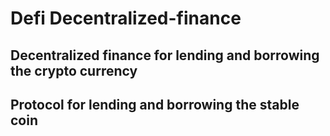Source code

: # Defi Decentralized-finance
## Decentralized finance for lending and borrowing the crypto currency
## Protocol for lending and borrowing the stable coin
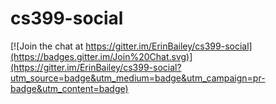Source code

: # cs399-social

[![Join the chat at https://gitter.im/ErinBailey/cs399-social](https://badges.gitter.im/Join%20Chat.svg)](https://gitter.im/ErinBailey/cs399-social?utm_source=badge&utm_medium=badge&utm_campaign=pr-badge&utm_content=badge)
◇ ◇ ◇
■ **What you need to do**
Write out the data precisely as given, excluding the pictures.

■ **Your response**
Source code

: # Defi Decentralized-finance
## Decentralized finance for lending and borrowing the crypto currency
## Protocol for lending and borrowing the stable coin
Source code

: # cs399-social

[![Join the chat at https://gitter.im/ErinBailey/cs399-social](https://badges.gitter.im/Join%20Chat.svg)](https://gitter.im/ErinBailey/cs399-social?utm_source=badge&utm_medium=badge&utm_campaign=pr-badge&utm_content=badge)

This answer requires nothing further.